Brian Mansell <[EMAIL PROTECTED]> wrote on 05/25/2005 03:09:03 PM:
> Scott -
>
> Check this excerpt out (
> http://dev.mysql.com/doc/mysql/en/fulltext-search.html ) from the MySQL
> Documentation. I hope it helps!
>
> --bemansell
>
> ...
>
> "Every correct word in the collection and in the query is weighted
according
> to its significance in the collection or query. This way, a word that is
> present in many documents has a lower weight (and may even have a zero
> weight), because it has lower semantic value in this particular
collection.
> Conversely, if the word is rare, it receives a higher weight. The
weights of
> the words are then combined to compute the relevance of the row.
>
> Such a technique works best with large collections (in fact, it was
> carefully tuned this way). For very small tables, word distribution does
not
> adequately reflect their semantic value, and this model may sometimes
> produce bizarre results. For example, although the word ``MySQL'' is
present
> in every row of the articles table, a search for the word produces no
> results:
>
> mysql> SELECT * FROM articles
> -> WHERE MATCH (title,body) AGAINST ('MySQL');
> Empty set (0.00 sec)
>
> The search result is empty because the word ``MySQL'' is present in at
> least 50% of the rows. As such, it is effectively treated as a stopword.
For
> large datasets, this is the most desirable behavior---a natural language
> query should not return every second row from a 1GB table.
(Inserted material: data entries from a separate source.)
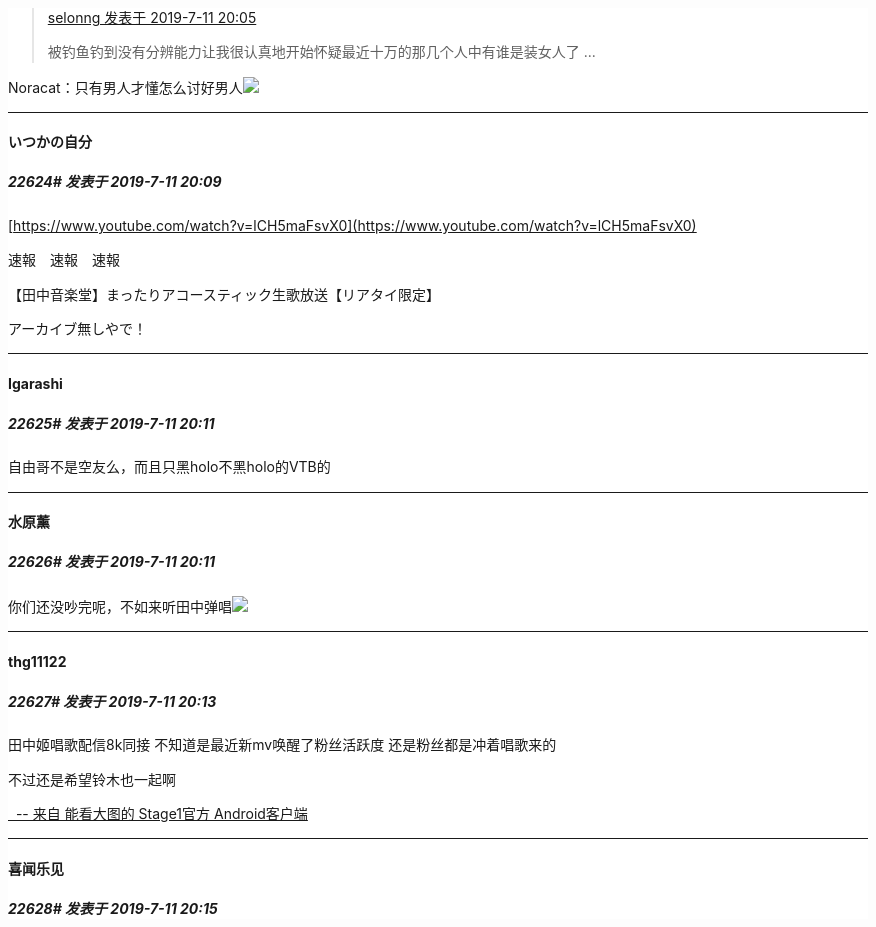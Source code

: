 <blockquote><a href="httphttps://bbs.saraba1st.com/2b/forum.php?mod=redirect&amp;goto=findpost&amp;pid=44476917&amp;ptid=1823171" target="_blank">selonng 发表于 2019-7-11 20:05</a>

被钓鱼钓到没有分辨能力让我很认真地开始怀疑最近十万的那几个人中有谁是装女人了 ...</blockquote>
Noracat：只有男人才懂怎么讨好男人<img src="https://static.saraba1st.com/image/smiley/face2017/067.png" referrerpolicy="no-referrer">


*****

####  いつかの自分  
##### 22624#       发表于 2019-7-11 20:09


[https://www.youtube.com/watch?v=lCH5maFsvX0](https://www.youtube.com/watch?v=lCH5maFsvX0)

速報　速報　速報

【田中音楽堂】まったりアコースティック生歌放送【リアタイ限定】

アーカイブ無しやで！


*****

####  Igarashi  
##### 22625#       发表于 2019-7-11 20:11


自由哥不是空友么，而且只黑holo不黑holo的VTB的


*****

####  水原薰  
##### 22626#       发表于 2019-7-11 20:11


你们还没吵完呢，不如来听田中弹唱<img src="https://static.saraba1st.com/image/smiley/face2017/070.png" referrerpolicy="no-referrer">


*****

####  thg11122  
##### 22627#       发表于 2019-7-11 20:13


田中姬唱歌配信8k同接
不知道是最近新mv唤醒了粉丝活跃度
还是粉丝都是冲着唱歌来的

不过还是希望铃木也一起啊

[  -- 来自 能看大图的 Stage1官方 Android客户端](https://www.coolapk.com/apk/140634)


*****

####  喜闻乐见  
##### 22628#       发表于 2019-7-11 20:15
For small
> datasets, it may be less desirable.
>
> A word that matches half of rows in a table is less likely to locate
> relevant documents. In fact, it most likely finds plenty of irrelevant
> documents. We all know this happens far too often when we are trying to
find
> something on the Internet with a search engine. It is with this
reasoning
> that rows containing the word are assigned a low semantic value for *the
> particular dataset in which they occur*. A given word may exceed the 50%
> threshold in one dataset but not another.
>
> The 50% threshold has a significant implication when you first try
full-text
> searching to see how it works: If you create a table and insert only one
or
> two rows of text into it, every word in the text occurs in at least 50%
of
> the rows. As a result, no search returns any results. Be sure to insert
at
> least three rows, and preferably many more."
>
>
>
> On 5/25/05, Scott Purcell <[EMAIL PROTECTED]> wrote:
> >
> > Hello,
> > I am running 4.0.15 for Win95/98 and am working through the docs.
> >
> > I created a "text" type field with a 'fulltext' index. As I am
> > experimenting, I have run into a couple of questions:
> >
> > First off, I was having trouble getting results. So I added the word
> > "foobar" to one of the descriptions:
> > and that worked with this query:
> > select * from item where match(name, description) against('foobar')
> >
> >
> >
> > I have a word 'red' that appears 5-10 times, in a tmp table of 60
records.
> > If I run that query with 'red'
> > select * from item where match(name, description) against('red');
> > it returns empty set
> >
> > Upon reading, it looks like it is really trying to only get "unique"
names
> > from the index. But in my case the 'red' is a description that I would
like
> > to get back. Anyway to force this to return results?
> >
> > Any info would be helpful. I have read, but it gets a little confusing
> > first time through.
> >
> > Thanks,
> > Scott
> >
The other thing to remember is the "minimum word length". By default it is
set to 4. RED has only 3 characters so it would not have been indexed.
That would explain why FT searches for RED is not returning any records.
See here for FT tuning (settings):
http://dev.mysql.com/doc/mysql/en/fulltext-fine-tuning.html